芥川龍之介・菊池寛共訳 完全版 アリス物語
芥川龍之介・菊池寛共訳 完全版 アリス物語 / 感想・レビュー
starbro
100年近く前の復刻本、書店で気になり読みました。『不思議の国のアリス』の物語は知っていましたが、真面に読むのは初めてです。芥川 龍之介&菊池 寛共訳とのことですが、メインは芥川 龍之介が訳し、菊池 寛が最後纏めたようです。アリス物語は、首に拘っていて、アリスのろくろ首まで登場するとは思いませんでした(驚) http://www.graphicsha.co.jp/detail.html?p=49905
2023/03/18
まふ
芥川の没後僅か4か月の1927(昭和2)年11月に発行された貴重な菊池寛との共訳の書。といっても芥川は状況的にごく一部を担当したものらしく彼の死後菊池寛が僚友芥川を偲びかつ慮って共訳としたらしい。とはいえ、訳文は十分に可愛らしく現在の眼からしても大層魅力的である。マーガレット・タラントの挿絵も素敵でこの作品の魅力を十分に引き出している。

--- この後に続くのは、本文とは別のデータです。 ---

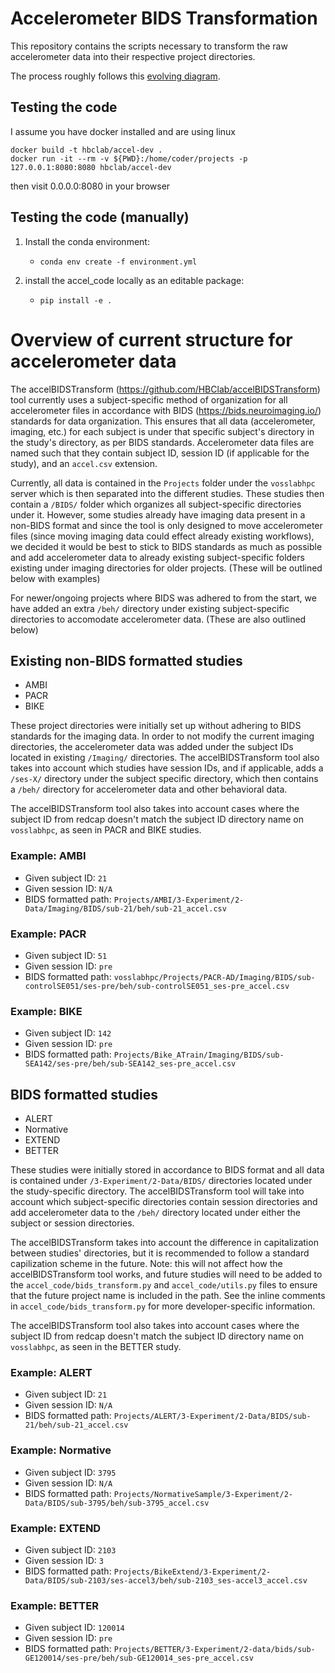 # Accelerometer BIDS Transformation

This repository contains the scripts necessary to transform
the raw accelerometer data into their respective project directories.

The process roughly follows this [evolving diagram](https://drive.google.com/file/d/1wuMSr-RcrVRNRWfBI4J0bQR-8YhSn3kQ/view?usp=sharing).

## Testing the code

I assume you have docker installed and are using linux


```
docker build -t hbclab/accel-dev .
docker run -it --rm -v ${PWD}:/home/coder/projects -p 127.0.0.1:8080:8080 hbclab/accel-dev
```

then visit 0.0.0.0:8080 in your browser

## Testing the code (manually)

1. Install the conda environment:

    - `conda env create -f environment.yml`

2. install the accel_code locally as an editable package:

    - `pip install -e .`



# Overview of current structure for accelerometer data
The accelBIDSTransform (https://github.com/HBClab/accelBIDSTransform) tool currently uses a subject-specific method of organization for all accelerometer files in accordance with BIDS (https://bids.neuroimaging.io/) standards for data organization. This ensures that all data (accelerometer, imaging, etc.) for each subject is under that specific subject's directory in the study's directory, as per BIDS standards. Accelerometer data files are named such that they contain subject ID, session ID (if applicable for the study), and an `accel.csv` extension.

Currently, all data is contained in the `Projects` folder under the `vosslabhpc` server which is then separated into the different studies. These studies then contain a `/BIDS/` folder which organizes all subject-specific directories under it. However, some studies already have imaging data present in a non-BIDS format and since the tool is only designed to move accelerometer files (since moving imaging data could effect already existing workflows), we decided it would be best to stick to BIDS standards as much as possible and add accelerometer data to already existing subject-specific folders existing under imaging directories for older projects. (These will be outlined below with examples) 

For newer/ongoing projects where BIDS was adhered to from the start, we have added an extra `/beh/` directory under existing subject-specific directories to accomodate accelerometer data. (These are also outlined below)

## Existing non-BIDS formatted studies
- AMBI
- PACR
- BIKE

These project directories were initially set up without adhering to BIDS standards for the imaging data. In order to not modify the current imaging directories, the accelerometer data was added under the subject IDs located in existing `/Imaging/` directories. The accelBIDSTransform tool also takes into account which studies have session IDs, and if applicable, adds a `/ses-X/` directory under the subject specific directory, which then contains a `/beh/` directory for accelerometer data and other behavioral data.

The accelBIDSTransform tool also takes into account cases where the subject ID from redcap doesn't match the subject ID directory name on `vosslabhpc`, as seen in PACR and BIKE studies.

### Example: AMBI
- Given subject ID: `21`
- Given session ID: `N/A`
- BIDS formatted path: `Projects/AMBI/3-Experiment/2-Data/Imaging/BIDS/sub-21/beh/sub-21_accel.csv`

### Example: PACR
- Given subject ID: `51`
- Given session ID: `pre`
- BIDS formatted path: `vosslabhpc/Projects/PACR-AD/Imaging/BIDS/sub-controlSE051/ses-pre/beh/sub-controlSE051_ses-pre_accel.csv`

### Example: BIKE
- Given subject ID: `142`
- Given session ID: `pre`
- BIDS formatted path: `Projects/Bike_ATrain/Imaging/BIDS/sub-SEA142/ses-pre/beh/sub-SEA142_ses-pre_accel.csv`

## BIDS formatted studies
- ALERT
- Normative
- EXTEND
- BETTER

These studies were initially stored in accordance to BIDS format and all data is contained under `/3-Experiment/2-Data/BIDS/` directories located under the study-specific directory. The accelBIDSTransform tool will take into account which subject-specific directories contain session directories and add accelerometer data to the `/beh/` directory located under either the subject or session directories. 

The accelBIDSTransform takes into account the difference in capitalization between studies' directories, but it is recommended to follow a standard capilization scheme in the future. Note: this will not affect how the accelBIDSTransform tool works, and future studies will need to be added to the `accel_code/bids_transform.py` and `accel_code/utils.py` files to ensure that the future project name is included in the path. See the inline comments in `accel_code/bids_transform.py` for more developer-specific information.

The accelBIDSTransform tool also takes into account cases where the subject ID from redcap doesn't match the subject ID directory name on `vosslabhpc`, as seen in the BETTER study.

### Example: ALERT
- Given subject ID: `21`
- Given session ID: `N/A`
- BIDS formatted path: `Projects/ALERT/3-Experiment/2-Data/BIDS/sub-21/beh/sub-21_accel.csv`

### Example: Normative
- Given subject ID: `3795`
- Given session ID: `N/A`
- BIDS formatted path: `Projects/NormativeSample/3-Experiment/2-Data/BIDS/sub-3795/beh/sub-3795_accel.csv`

### Example: EXTEND
- Given subject ID: `2103`
- Given session ID: `3`
- BIDS formatted path: `Projects/BikeExtend/3-Experiment/2-Data/BIDS/sub-2103/ses-accel3/beh/sub-2103_ses-accel3_accel.csv`

### Example: BETTER
- Given subject ID: `120014`
- Given session ID: `pre`
- BIDS formatted path: `Projects/BETTER/3-Experiment/2-data/bids/sub-GE120014/ses-pre/beh/sub-GE120014_ses-pre_accel.csv`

アリスは何読目かであったが読むたびに新鮮な感動を抱くのは作品の持つ奥深い魅力とともに読み手の健忘症(としておこう)による新たな(?)発見の賜物ではないかと思ったりした。
2023/10/11
keroppi
芥川龍之介と菊池寛が、「不思議の国のアリス」を翻訳していたなんて、初めて知ってビックリ。芥川が亡くなる直前まで訳していたのは途中までで、死後、菊池が残りを訳し出版に至ったらしい。当時としては馴染みのないタルトを饅頭と言ったり、ティーパーティは、まるで日本茶のようだし、アリスが「平気の平左だわ」なんて言ったりする。それでいて、アリスの楽しさは、しっかり訳出出来ていて、二人の文豪の筆運びに引き込まれた。芥川が大の犬嫌いであったとか、菊池の冤罪事件とか、解説も豊富で、二人を知る上でも貴重な一冊だった。
2023/03/18
こなな
橙の砂糖漬けはオレンジマーマレード、桜饅頭はチェリータルト、フラミンゴが紅鶴。ガラス瓶は甕に、ティーカップは茶呑茶碗。装丁がいい。空想の不思議の世界を支えるカラーで掲載された1900年代前半に活躍した英国の挿絵画家、マーガレット・タラントの挿絵。隅々まで楽しめる。日本の文豪による不思議の国のアリス。上品でリズミカル、オノマトペも楽しい。アリスや不思議の国の登場人物たちがいきいきとユーモラスに描かれている。『アリス物語』の原書に不足な点を小説家で芥川研究者の澤西祐典氏が補ったため完全版となっているとのこと。
2023/10/21
優希
アリスの物語を文豪が訳したものです。アリスと不思議の国の人々が生き生きとしていて、100年経った今でもその魅力は色あせません。誤訳もありますが、物語に引き込まれました。挿絵も素敵です。